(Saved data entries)

^^^^

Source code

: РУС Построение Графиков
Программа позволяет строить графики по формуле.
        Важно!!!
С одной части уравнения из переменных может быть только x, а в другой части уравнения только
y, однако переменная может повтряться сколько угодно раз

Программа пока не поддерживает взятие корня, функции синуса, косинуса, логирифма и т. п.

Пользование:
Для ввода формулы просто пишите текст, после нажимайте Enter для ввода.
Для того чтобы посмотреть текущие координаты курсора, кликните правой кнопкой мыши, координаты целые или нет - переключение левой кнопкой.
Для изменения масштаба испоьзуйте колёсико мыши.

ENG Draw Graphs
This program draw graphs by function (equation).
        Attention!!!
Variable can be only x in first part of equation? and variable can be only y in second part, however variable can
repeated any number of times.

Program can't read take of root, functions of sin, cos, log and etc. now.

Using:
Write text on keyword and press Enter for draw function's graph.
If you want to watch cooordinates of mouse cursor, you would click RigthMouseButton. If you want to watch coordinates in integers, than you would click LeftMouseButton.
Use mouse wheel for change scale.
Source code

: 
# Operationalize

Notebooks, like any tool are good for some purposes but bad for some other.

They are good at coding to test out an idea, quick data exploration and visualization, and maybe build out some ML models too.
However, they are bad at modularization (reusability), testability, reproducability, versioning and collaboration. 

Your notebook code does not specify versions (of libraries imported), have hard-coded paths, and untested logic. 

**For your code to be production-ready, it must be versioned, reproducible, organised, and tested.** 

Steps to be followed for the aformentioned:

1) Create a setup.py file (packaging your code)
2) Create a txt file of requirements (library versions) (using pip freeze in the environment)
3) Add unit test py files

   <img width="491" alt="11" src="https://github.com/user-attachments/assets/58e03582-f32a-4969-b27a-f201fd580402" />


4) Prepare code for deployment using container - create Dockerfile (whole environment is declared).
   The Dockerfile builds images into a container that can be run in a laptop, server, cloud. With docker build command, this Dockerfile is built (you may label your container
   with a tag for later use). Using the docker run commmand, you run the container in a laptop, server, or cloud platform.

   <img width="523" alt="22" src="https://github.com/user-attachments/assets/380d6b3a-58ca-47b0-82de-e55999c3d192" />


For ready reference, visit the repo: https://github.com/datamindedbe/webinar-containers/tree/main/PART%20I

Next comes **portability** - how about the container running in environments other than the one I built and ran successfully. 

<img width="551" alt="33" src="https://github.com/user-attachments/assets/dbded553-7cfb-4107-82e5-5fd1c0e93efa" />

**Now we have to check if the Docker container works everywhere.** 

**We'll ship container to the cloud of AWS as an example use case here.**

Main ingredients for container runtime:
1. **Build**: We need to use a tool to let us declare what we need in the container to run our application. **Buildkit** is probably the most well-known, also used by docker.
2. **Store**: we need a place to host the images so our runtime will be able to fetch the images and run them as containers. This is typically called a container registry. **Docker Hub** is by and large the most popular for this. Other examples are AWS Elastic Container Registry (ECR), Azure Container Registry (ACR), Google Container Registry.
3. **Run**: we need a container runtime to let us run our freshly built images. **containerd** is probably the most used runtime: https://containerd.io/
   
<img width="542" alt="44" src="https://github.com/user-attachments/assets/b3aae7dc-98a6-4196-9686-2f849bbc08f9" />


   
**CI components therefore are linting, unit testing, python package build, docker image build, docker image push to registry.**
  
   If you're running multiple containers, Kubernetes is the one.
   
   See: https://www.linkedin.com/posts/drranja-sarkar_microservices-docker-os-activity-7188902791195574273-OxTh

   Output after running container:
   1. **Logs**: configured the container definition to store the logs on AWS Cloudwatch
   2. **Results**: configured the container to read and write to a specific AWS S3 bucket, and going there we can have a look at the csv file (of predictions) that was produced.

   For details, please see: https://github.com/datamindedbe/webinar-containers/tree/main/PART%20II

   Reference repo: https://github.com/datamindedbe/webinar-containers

^^^^

**Exercise instructions:**
Every record above needs to be copied exactly.

**Task solution:**
Source code

: РУС Построение Графиков
Программа позволяет строить графики по формуле.
        Важно!!!
С одной части уравнения из переменных может быть только x, а в другой части уравнения только
y, однако переменная может повтряться сколько угодно раз

Программа пока не поддерживает взятие корня, функции синуса, косинуса, логирифма и т. п.

Пользование:
Для ввода формулы просто пишите текст, после нажимайте Enter для ввода.
Для того чтобы посмотреть текущие координаты курсора, кликните правой кнопкой мыши, координаты целые или нет - переключение левой кнопкой.
Для изменения масштаба испоьзуйте колёсико мыши.

ENG Draw Graphs
This program draw graphs by function (equation).
        Attention!!!
Variable can be only x in first part of equation? and variable can be only y in second part, however variable can
repeated any number of times.

Program can't read take of root, functions of sin, cos, log and etc. now.

Using:
Write text on keyword and press Enter for draw function's graph.
If you want to watch cooordinates of mouse cursor, you would click RigthMouseButton. If you want to watch coordinates in integers, than you would click LeftMouseButton.
Use mouse wheel for change scale.
Source code

: 
# Operationalize

Notebooks, like any tool are good for some purposes but bad for some other.

They are good at coding to test out an idea, quick data exploration and visualization, and maybe build out some ML models too.
However, they are bad at modularization (reusability), testability, reproducability, versioning and collaboration. 

Your notebook code does not specify versions (of libraries imported), have hard-coded paths, and untested logic. 

**For your code to be production-ready, it must be versioned, reproducible, organised, and tested.** 

Steps to be followed for the aformentioned:

1) Create a setup.py file (packaging your code)
2) Create a txt file of requirements (library versions) (using pip freeze in the environment)
3) Add unit test py files

   <img width="491" alt="11" src="https://github.com/user-attachments/assets/58e03582-f32a-4969-b27a-f201fd580402" />


4) Prepare code for deployment using container - create Dockerfile (whole environment is declared).
   The Dockerfile builds images into a container that can be run in a laptop, server, cloud. With docker build command, this Dockerfile is built (you may label your container
   with a tag for later use). Using the docker run commmand, you run the container in a laptop, server, or cloud platform.

   <img width="523" alt="22" src="https://github.com/user-attachments/assets/380d6b3a-58ca-47b0-82de-e55999c3d192" />


For ready reference, visit the repo: https://github.com/datamindedbe/webinar-containers/tree/main/PART%20I

Next comes **portability** - how about the container running in environments other than the one I built and ran successfully. 

<img width="551" alt="33" src="https://github.com/user-attachments/assets/dbded553-7cfb-4107-82e5-5fd1c0e93efa" />

**Now we have to check if the Docker container works everywhere.** 

**We'll ship container to the cloud of AWS as an example use case here.**

Main ingredients for container runtime:
1. **Build**: We need to use a tool to let us declare what we need in the container to run our application. **Buildkit** is probably the most well-known, also used by docker.
2. **Store**: we need a place to host the images so our runtime will be able to fetch the images and run them as containers. This is typically called a container registry. **Docker Hub** is by and large the most popular for this. Other examples are AWS Elastic Container Registry (ECR), Azure Container Registry (ACR), Google Container Registry.
3. **Run**: we need a container runtime to let us run our freshly built images. **containerd** is probably the most used runtime: https://containerd.io/
   
<img width="542" alt="44" src="https://github.com/user-attachments/assets/b3aae7dc-98a6-4196-9686-2f849bbc08f9" />


   
**CI components therefore are linting, unit testing, python package build, docker image build, docker image push to registry.**
  
   If you're running multiple containers, Kubernetes is the one.
   
   See: https://www.linkedin.com/posts/drranja-sarkar_microservices-docker-os-activity-7188902791195574273-OxTh

   Output after running container:
   1. **Logs**: configured the container definition to store the logs on AWS Cloudwatch
   2. **Results**: configured the container to read and write to a specific AWS S3 bucket, and going there we can have a look at the csv file (of predictions) that was produced.

   For details, please see: https://github.com/datamindedbe/webinar-containers/tree/main/PART%20II

   Reference repo: https://github.com/datamindedbe/webinar-containers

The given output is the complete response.